Stored data entries

+---+

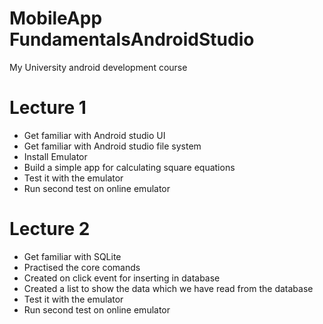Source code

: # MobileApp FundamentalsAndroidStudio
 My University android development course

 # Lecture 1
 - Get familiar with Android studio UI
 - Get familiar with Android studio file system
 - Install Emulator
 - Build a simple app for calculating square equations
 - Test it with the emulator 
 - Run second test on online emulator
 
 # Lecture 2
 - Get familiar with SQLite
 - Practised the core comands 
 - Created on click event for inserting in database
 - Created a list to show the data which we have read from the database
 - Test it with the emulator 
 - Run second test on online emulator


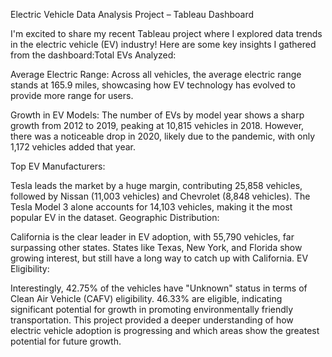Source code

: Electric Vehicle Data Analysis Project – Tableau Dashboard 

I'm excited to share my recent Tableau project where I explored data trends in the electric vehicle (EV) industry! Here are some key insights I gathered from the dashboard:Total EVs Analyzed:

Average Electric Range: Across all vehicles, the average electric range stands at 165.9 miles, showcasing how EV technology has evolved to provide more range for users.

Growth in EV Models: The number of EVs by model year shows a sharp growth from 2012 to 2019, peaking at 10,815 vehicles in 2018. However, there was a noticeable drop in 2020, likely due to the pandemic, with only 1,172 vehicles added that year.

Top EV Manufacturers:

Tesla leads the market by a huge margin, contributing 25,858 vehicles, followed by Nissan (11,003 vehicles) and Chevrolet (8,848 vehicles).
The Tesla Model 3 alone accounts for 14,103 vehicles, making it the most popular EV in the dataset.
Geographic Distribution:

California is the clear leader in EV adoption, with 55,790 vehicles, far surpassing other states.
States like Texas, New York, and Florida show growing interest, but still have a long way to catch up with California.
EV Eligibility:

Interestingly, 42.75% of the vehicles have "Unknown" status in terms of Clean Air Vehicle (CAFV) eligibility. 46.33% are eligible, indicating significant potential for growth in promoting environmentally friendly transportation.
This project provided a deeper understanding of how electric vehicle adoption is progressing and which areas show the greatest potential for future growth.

+---+

## What the task asks
Reproduce exactly the lines of the entries above from the first through the line with "- Created on", both included; pictures should not be reproduced.

## Result for this exercise
Source code

: # MobileApp FundamentalsAndroidStudio
 My University android development course

 # Lecture 1
 - Get familiar with Android studio UI
 - Get familiar with Android studio file system
 - Install Emulator
 - Build a simple app for calculating square equations
 - Test it with the emulator 
 - Run second test on online emulator
 
 # Lecture 2
 - Get familiar with SQLite
 - Practised the core comands 
 - Created on click event for inserting in database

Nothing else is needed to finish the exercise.